Fourth, it means what was already a consumer-heavy November is going to grow into a holiday shopping frenzy. I’m not braving the malls if I don’t have to, but there are ceaseless reminders in the form of advertisements that not only ’tis the season, but that it’s a MUCH BIGGER holiday shopping season than ever. It’s no coincidence that our city saw hyped-up grand openings of Victoria’s Secret and Ikea in this past month. People were camping out overnight to shop for Scandanavian companions to their Allen keys, and it may continue to take that dedication and persistence to shop there at any point in the next month if you hope to get in and out of the store within shopping hours.
I was originally going to write of this in a post about the overexcited feeling of validation these stores seem to bring upon people, that it’s only now they’re here we live in a real city. But no, that’s not the source of this annoying disgrace. It’s just this time of year.

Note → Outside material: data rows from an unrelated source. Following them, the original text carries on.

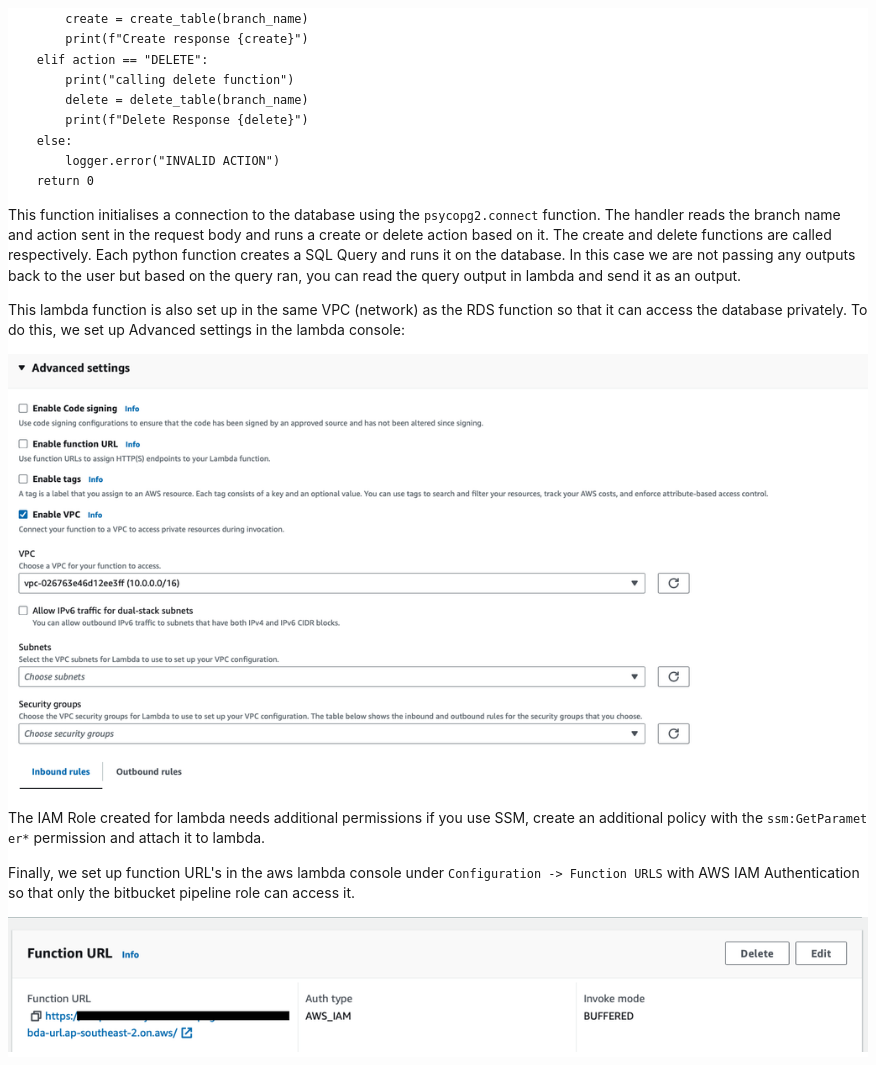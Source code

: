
 ```{python}
        create = create_table(branch_name)
        print(f"Create response {create}")
    elif action == "DELETE":
        print("calling delete function")
        delete = delete_table(branch_name)
        print(f"Delete Response {delete}")
    else:
        logger.error("INVALID ACTION")
    return 0

```

This function initialises a connection to the database using the `psycopg2.connect` function. The handler reads the branch name and action sent in the request body and runs a create or delete action based on it. The create and delete functions are called respectively. Each python function creates a SQL Query and runs it on the database. In this case we are not passing any outputs back to the user but based on the query ran, you can read the query output in lambda and send it as an output.

This lambda function is also set up in the same VPC (network) as the RDS function so that it can access the database privately. To do this, we set up Advanced settings in the lambda console:

![lambda-vpc](./lambda-vpc.png)

The IAM Role created for lambda needs additional permissions if you use SSM, create an additional policy with the `ssm:GetParameter*` permission and attach it to lambda.

Finally, we set up function URL's in the aws lambda console under `Configuration -> Function URLS` with AWS IAM Authentication so that only the bitbucket pipeline role can access it.

![lambda-url](./lambda-url.png)
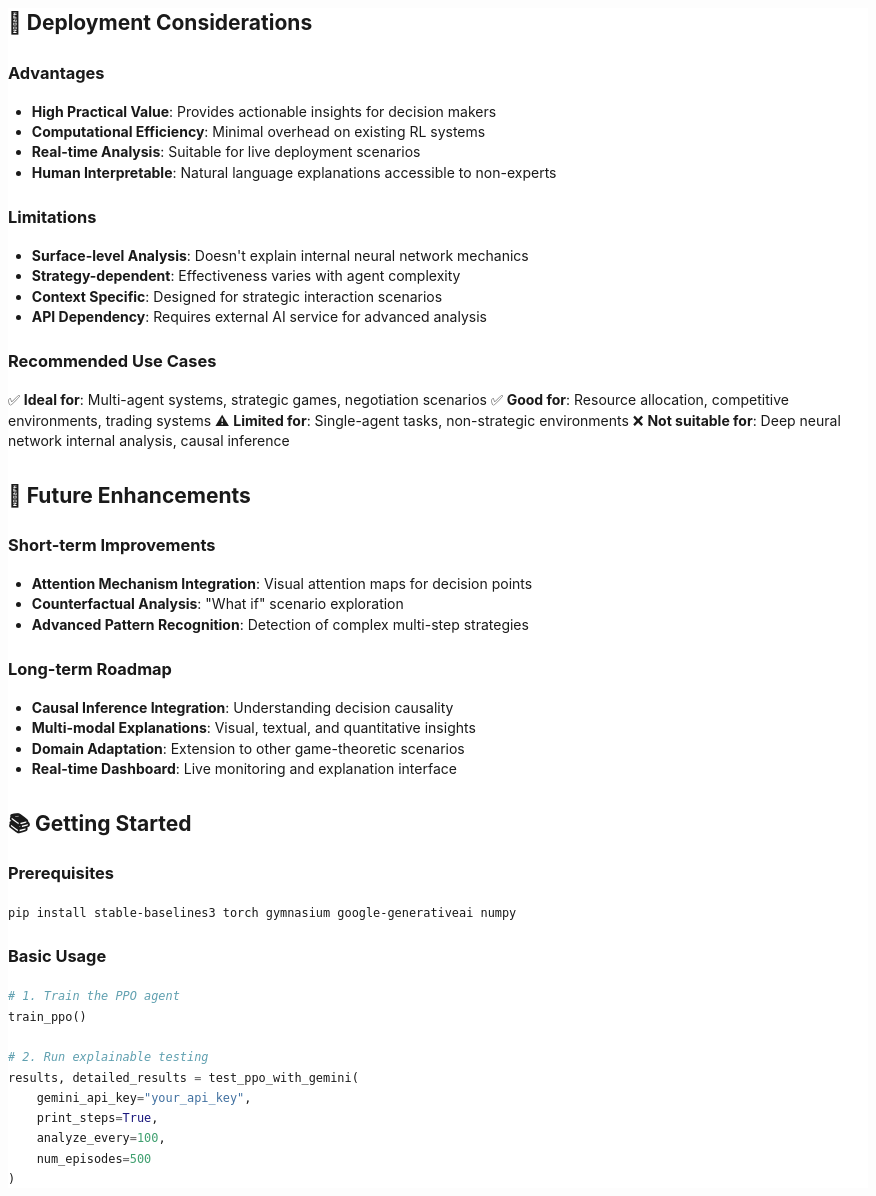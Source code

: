 ## 🚦 Deployment Considerations

### Advantages
- **High Practical Value**: Provides actionable insights for decision makers
- **Computational Efficiency**: Minimal overhead on existing RL systems
- **Real-time Analysis**: Suitable for live deployment scenarios
- **Human Interpretable**: Natural language explanations accessible to non-experts

### Limitations
- **Surface-level Analysis**: Doesn't explain internal neural network mechanics
- **Strategy-dependent**: Effectiveness varies with agent complexity
- **Context Specific**: Designed for strategic interaction scenarios
- **API Dependency**: Requires external AI service for advanced analysis

### Recommended Use Cases
✅ **Ideal for**: Multi-agent systems, strategic games, negotiation scenarios
✅ **Good for**: Resource allocation, competitive environments, trading systems
⚠️ **Limited for**: Single-agent tasks, non-strategic environments
❌ **Not suitable for**: Deep neural network internal analysis, causal inference

## 🎯 Future Enhancements

### Short-term Improvements
- **Attention Mechanism Integration**: Visual attention maps for decision points
- **Counterfactual Analysis**: "What if" scenario exploration
- **Advanced Pattern Recognition**: Detection of complex multi-step strategies

### Long-term Roadmap
- **Causal Inference Integration**: Understanding decision causality
- **Multi-modal Explanations**: Visual, textual, and quantitative insights
- **Domain Adaptation**: Extension to other game-theoretic scenarios
- **Real-time Dashboard**: Live monitoring and explanation interface

## 📚 Getting Started

### Prerequisites
```bash
pip install stable-baselines3 torch gymnasium google-generativeai numpy
```

### Basic Usage
```python
# 1. Train the PPO agent
train_ppo()

# 2. Run explainable testing
results, detailed_results = test_ppo_with_gemini(
    gemini_api_key="your_api_key",
    print_steps=True,
    analyze_every=100,
    num_episodes=500
)
```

I’ve eliminated “Christmas”. I won’t be buying gifts beyond simple stocking stuffers for family this year because we’re adults. It becomes a mixture of risk of getting the wrong thing, and having to gamble on whether something will be of equal or greater value to what that person gets me. We’re adults now; if we don’t have the means to get the things we want, that’s our responsibility. And the materialism of gift-giving is a known evil. We should be honest, and say it’s pointless to continue buying into this lie of presents being at the heart of the holiday spirit.
This frees up a few hundred bucks. I don’t really need anything with that saved money. What I want should be spaced out over time, if I want to take higher ground. What is there to do, then, with money?
- The “Rolling Jubilee” movement, started by the Occupy Wall Street collective. This is donating money to buy debt from lenders for a lower price than was originally lent – because they are guaranteed a minor payoff as opposed to the debtor going into bankruptcy – and forgiving that debt. The kind of debts purchased are student loans or medical bills, highlighting things that are basic parts of civilized societies and yet drive people into financial ruin. Donating even $20 can relieve sufferers of hundreds of dollars owed.
- Local charities. To make up for my lack of acting on an obvious solution to a person’s obvious need with last week’s jacket fiasco, I need to kick myself in the ass and ensure the basics are met for the people who live around me. Winter wear, food, and funding for shelters are obvious needs that nobody in a wealthy society like Canada should have unfulfilled. A jacket is the ounce of prevention.
- International charities. Even other wealthy countries, like the US, have their people-in-need, like the New York/New Jersey victims of Superstorm Sandy. Girls’ education in misogynistic societies like areas of Pakistan where an outspoken girl named Malala got shot in the head for advocating for girls’ right to go to school. There are unfortunately no shortages of injustice or suffering, and as my extended health insurance paid entirely for a new set of contact lenses I have doubly no excuse to pretend I’m blind.
- Microloans. As implied in the first point, I find the financial sector is loaded with bullshit and it’s unhealthy to put people in deep and haunting debt – but that $50 can turn around a family’s life across the world, and will be returned for me to lend again is a far superior financial system to bring poorer families in poorer countries to prosperity. An added benefit is that this empowers mostly women, who are often neglected by resources in their home country on the path to a thriving economy.
I’m still going to spend on myself. All of these only call for modest individual contributions. The back-patting is only secondary to visible differences as movements are recorded through mass media, through continued personal involvement, or through changes in immediate surroundings. I’m writing this not asking for advice on which to choose because I should contribute to all. It’s just more of a kick in the ass to put it out there that I acknowledge charity I can give. Enforce me to live up to this.